- [Problem details]
What is needed is an exact printout of all the data.

══════════════════════════════

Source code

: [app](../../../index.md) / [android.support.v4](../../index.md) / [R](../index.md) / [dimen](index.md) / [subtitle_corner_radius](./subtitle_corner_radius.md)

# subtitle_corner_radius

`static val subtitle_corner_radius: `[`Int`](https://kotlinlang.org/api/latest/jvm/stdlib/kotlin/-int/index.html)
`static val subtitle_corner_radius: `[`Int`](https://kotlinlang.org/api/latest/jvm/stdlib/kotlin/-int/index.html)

══════════════════════════════

- [Exercise response]
Source code

: [app](../../../index.md) / [android.support.v4](../../index.md) / [R](../index.md) / [dimen](index.md) / [subtitle_corner_radius](./subtitle_corner_radius.md)

# subtitle_corner_radius

`static val subtitle_corner_radius: `[`Int`](https://kotlinlang.org/api/latest/jvm/stdlib/kotlin/-int/index.html)
`static val subtitle_corner_radius: `[`Int`](https://kotlinlang.org/api/latest/jvm/stdlib/kotlin/-int/index.html)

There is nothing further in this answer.